Have you ever asked yourself how to increase your efficiency in a regular daily work? At the end of a busy working day, you may find yourself with many unaccomplished tasks even if you came into the office early and left late. Making a schedule for your daily work will help you manage your time more efficiently. Scheduling is the art of figuring out when to do what so that you can achieve your goals with the resources at hand.
Scheduling problem is one of the most important subjects in operations research (OR) due to its wide applicability and inherent difficulty. However, the concepts of scheduling are very clear and simple to understand also for those not familiar with OR. OR evolved during World War II in Great Britain to find the most efficient usage of limited military resources by the application of quantitative techniques.
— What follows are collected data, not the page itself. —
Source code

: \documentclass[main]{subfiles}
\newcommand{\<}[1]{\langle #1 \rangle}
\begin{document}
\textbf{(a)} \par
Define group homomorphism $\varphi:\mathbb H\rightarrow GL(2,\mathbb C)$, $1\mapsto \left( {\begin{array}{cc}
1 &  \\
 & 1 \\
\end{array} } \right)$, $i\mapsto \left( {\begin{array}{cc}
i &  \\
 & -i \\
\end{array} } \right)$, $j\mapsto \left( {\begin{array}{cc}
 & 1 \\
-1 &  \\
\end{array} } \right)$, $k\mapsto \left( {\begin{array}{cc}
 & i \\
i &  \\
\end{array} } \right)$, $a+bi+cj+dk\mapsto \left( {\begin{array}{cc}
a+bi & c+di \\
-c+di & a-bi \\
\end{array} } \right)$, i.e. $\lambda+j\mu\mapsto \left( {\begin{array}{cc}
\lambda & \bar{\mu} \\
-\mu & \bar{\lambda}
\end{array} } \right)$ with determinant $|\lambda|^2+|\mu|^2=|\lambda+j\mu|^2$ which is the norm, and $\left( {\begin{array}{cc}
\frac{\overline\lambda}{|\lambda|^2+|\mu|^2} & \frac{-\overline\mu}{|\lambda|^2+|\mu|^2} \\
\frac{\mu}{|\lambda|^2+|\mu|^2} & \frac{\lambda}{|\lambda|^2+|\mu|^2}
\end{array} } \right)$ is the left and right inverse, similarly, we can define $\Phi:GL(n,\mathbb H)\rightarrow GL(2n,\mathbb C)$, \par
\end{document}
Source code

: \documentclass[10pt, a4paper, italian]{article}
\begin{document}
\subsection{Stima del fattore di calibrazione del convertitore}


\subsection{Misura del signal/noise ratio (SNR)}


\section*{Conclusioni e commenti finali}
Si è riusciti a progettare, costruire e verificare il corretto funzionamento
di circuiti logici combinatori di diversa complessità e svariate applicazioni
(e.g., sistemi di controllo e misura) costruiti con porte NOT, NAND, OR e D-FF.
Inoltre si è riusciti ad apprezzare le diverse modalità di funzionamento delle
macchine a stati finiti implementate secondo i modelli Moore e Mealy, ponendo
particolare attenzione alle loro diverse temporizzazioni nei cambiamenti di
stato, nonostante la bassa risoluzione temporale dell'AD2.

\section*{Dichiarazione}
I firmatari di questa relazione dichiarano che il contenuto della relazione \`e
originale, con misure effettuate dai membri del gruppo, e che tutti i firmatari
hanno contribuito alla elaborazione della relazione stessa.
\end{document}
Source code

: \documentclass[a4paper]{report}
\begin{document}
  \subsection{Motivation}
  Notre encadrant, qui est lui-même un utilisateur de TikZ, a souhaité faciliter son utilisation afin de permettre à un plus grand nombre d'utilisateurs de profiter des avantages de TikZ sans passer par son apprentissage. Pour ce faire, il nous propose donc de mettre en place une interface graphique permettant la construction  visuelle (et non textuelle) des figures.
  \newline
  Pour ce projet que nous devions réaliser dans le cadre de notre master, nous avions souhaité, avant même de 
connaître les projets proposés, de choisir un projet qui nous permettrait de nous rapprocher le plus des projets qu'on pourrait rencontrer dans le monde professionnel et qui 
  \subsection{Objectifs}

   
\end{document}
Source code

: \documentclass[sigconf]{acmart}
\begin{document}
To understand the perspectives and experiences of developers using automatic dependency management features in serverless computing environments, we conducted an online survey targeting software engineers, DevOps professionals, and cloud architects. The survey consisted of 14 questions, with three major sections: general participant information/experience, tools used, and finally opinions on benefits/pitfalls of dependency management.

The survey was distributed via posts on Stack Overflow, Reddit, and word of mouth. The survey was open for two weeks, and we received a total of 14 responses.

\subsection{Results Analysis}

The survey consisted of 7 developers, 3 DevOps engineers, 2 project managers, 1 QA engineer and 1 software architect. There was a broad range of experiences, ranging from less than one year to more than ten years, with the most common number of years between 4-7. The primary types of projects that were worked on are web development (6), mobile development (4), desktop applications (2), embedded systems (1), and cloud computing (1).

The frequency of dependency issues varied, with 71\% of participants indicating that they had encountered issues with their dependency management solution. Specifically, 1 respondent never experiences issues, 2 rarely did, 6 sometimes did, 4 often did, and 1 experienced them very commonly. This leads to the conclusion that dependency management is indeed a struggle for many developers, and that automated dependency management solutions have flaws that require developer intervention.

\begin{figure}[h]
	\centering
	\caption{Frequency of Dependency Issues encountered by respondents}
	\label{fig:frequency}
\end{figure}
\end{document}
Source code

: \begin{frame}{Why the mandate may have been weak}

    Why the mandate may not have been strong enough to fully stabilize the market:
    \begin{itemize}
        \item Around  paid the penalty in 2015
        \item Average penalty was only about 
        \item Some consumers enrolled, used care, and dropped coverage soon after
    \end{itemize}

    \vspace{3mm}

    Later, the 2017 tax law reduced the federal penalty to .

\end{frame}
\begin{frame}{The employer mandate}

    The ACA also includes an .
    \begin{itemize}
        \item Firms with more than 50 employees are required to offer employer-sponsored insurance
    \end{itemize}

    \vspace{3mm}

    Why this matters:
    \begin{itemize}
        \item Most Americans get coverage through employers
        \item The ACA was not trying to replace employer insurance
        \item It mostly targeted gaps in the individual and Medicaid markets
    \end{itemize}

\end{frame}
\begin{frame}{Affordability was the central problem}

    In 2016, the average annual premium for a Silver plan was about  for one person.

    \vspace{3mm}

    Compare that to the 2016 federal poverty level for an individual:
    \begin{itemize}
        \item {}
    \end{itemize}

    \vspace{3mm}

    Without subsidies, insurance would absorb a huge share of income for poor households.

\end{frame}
Nowadays, resource allocation decisions still lie at the heart of OR problems.
Scheduling is a decision-making process of allocating resources over time to perform a collection of tasks. As a model builder, you can model the resources and tasks in every organization in different forms. For instance, the resources may be machines in a workshop or crews at a maintenance site. The tasks may involve processing a job on a machine in production scheduling or replacing a component of a system in maintenance scheduling. Each task may have a certain due date. Companies must meet due dates that have been committed to customers, as failure to do so may result in significant losses. The decision to provide multiple tasks on common resources results in the need for setup activities. Setup activities represent costly disruptions prior to the execution of a task (e.g. obtaining tools and cleaning up). The setup process is not a value added factor, and hence, it is desirable to increase the resource utilization by reducing the setups. Scheduling activities in such a way that the available resources are used in an efficient manner is not an easy matter, and it becomes even more complex if we consider the concerns of different parties and include several realistic constraints.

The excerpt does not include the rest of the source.